Assignment.
Your answer should be a number only: the count of lines in the following entries that contain "blob".
Material to process below:
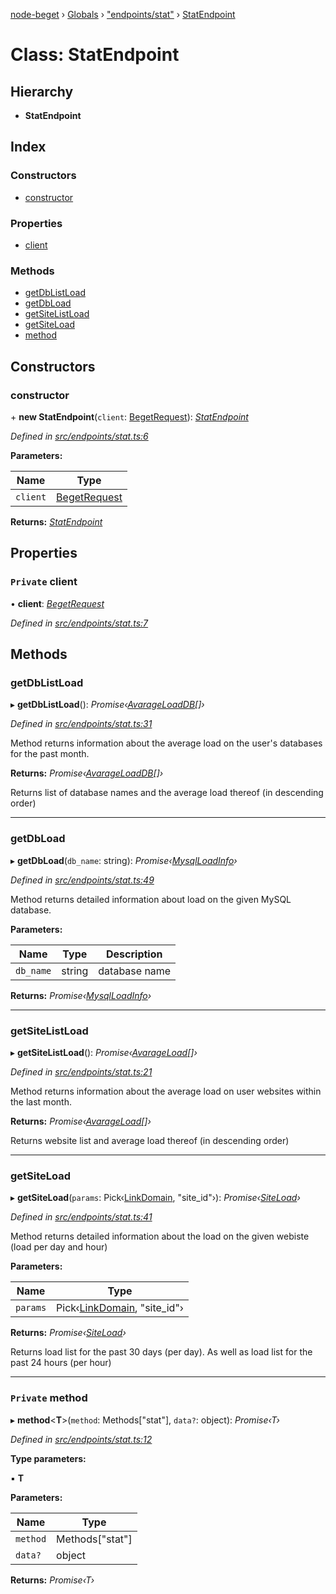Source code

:[node-beget](../README.md) › [Globals](../globals.md) › ["endpoints/stat"](../modules/_endpoints_stat_.md) › [StatEndpoint](_endpoints_stat_.statendpoint.md)

# Class: StatEndpoint

## Hierarchy

* **StatEndpoint**

## Index

### Constructors

* [constructor](_endpoints_stat_.statendpoint.md#constructor)

### Properties

* [client](_endpoints_stat_.statendpoint.md#private-client)

### Methods

* [getDbListLoad](_endpoints_stat_.statendpoint.md#getdblistload)
* [getDbLoad](_endpoints_stat_.statendpoint.md#getdbload)
* [getSiteListLoad](_endpoints_stat_.statendpoint.md#getsitelistload)
* [getSiteLoad](_endpoints_stat_.statendpoint.md#getsiteload)
* [method](_endpoints_stat_.statendpoint.md#private-method)

## Constructors

###  constructor

\+ **new StatEndpoint**(`client`: [BegetRequest](_beget_request_.begetrequest.md)): *[StatEndpoint](_endpoints_stat_.statendpoint.md)*

*Defined in [src/endpoints/stat.ts:6](https://github.com/olehcambel/node-beget/blob/9994d31/src/endpoints/stat.ts#L6)*

**Parameters:**

Name | Type |
------ | ------ |
`client` | [BegetRequest](_beget_request_.begetrequest.md) |

**Returns:** *[StatEndpoint](_endpoints_stat_.statendpoint.md)*

## Properties

### `Private` client

• **client**: *[BegetRequest](_beget_request_.begetrequest.md)*

*Defined in [src/endpoints/stat.ts:7](https://github.com/olehcambel/node-beget/blob/9994d31/src/endpoints/stat.ts#L7)*

## Methods

###  getDbListLoad

▸ **getDbListLoad**(): *Promise‹[AvarageLoadDB](../modules/_types_stat_interface_.md#avarageloaddb)[]›*

*Defined in [src/endpoints/stat.ts:31](https://github.com/olehcambel/node-beget/blob/9994d31/src/endpoints/stat.ts#L31)*

Method returns information about the average load on the user's databases
for the past month.

**Returns:** *Promise‹[AvarageLoadDB](../modules/_types_stat_interface_.md#avarageloaddb)[]›*

Returns list of database names and the average load thereof
(in descending order)

___

###  getDbLoad

▸ **getDbLoad**(`db_name`: string): *Promise‹[MysqlLoadInfo](../interfaces/_types_stat_interface_.mysqlloadinfo.md)›*

*Defined in [src/endpoints/stat.ts:49](https://github.com/olehcambel/node-beget/blob/9994d31/src/endpoints/stat.ts#L49)*

Method returns detailed information about load on the given MySQL database.

**Parameters:**

Name | Type | Description |
------ | ------ | ------ |
`db_name` | string | database name  |

**Returns:** *Promise‹[MysqlLoadInfo](../interfaces/_types_stat_interface_.mysqlloadinfo.md)›*

___

###  getSiteListLoad

▸ **getSiteListLoad**(): *Promise‹[AvarageLoad](../interfaces/_types_stat_interface_.avarageload.md)[]›*

*Defined in [src/endpoints/stat.ts:21](https://github.com/olehcambel/node-beget/blob/9994d31/src/endpoints/stat.ts#L21)*

Method returns information about the average load on user websites
within the last month.

**Returns:** *Promise‹[AvarageLoad](../interfaces/_types_stat_interface_.avarageload.md)[]›*

Returns website list and average load thereof (in descending order)

___

###  getSiteLoad

▸ **getSiteLoad**(`params`: Pick‹[LinkDomain](../interfaces/_types_site_interface_.linkdomain.md), "site_id"›): *Promise‹[SiteLoad](../interfaces/_types_stat_interface_.siteload.md)›*

*Defined in [src/endpoints/stat.ts:41](https://github.com/olehcambel/node-beget/blob/9994d31/src/endpoints/stat.ts#L41)*

Method returns detailed information about the load on the given webiste
(load per day and hour)

**Parameters:**

Name | Type |
------ | ------ |
`params` | Pick‹[LinkDomain](../interfaces/_types_site_interface_.linkdomain.md), "site_id"› |

**Returns:** *Promise‹[SiteLoad](../interfaces/_types_stat_interface_.siteload.md)›*

Returns load list for the past 30 days (per day).
As well as load list for the past 24 hours (per hour)

___

### `Private` method

▸ **method**<**T**>(`method`: Methods["stat"], `data?`: object): *Promise‹T›*

*Defined in [src/endpoints/stat.ts:12](https://github.com/olehcambel/node-beget/blob/9994d31/src/endpoints/stat.ts#L12)*

**Type parameters:**

▪ **T**

**Parameters:**

Name | Type |
------ | ------ |
`method` | Methods["stat"] |
`data?` | object |

**Returns:** *Promise‹T›*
End of Material to process.
Final answer.
7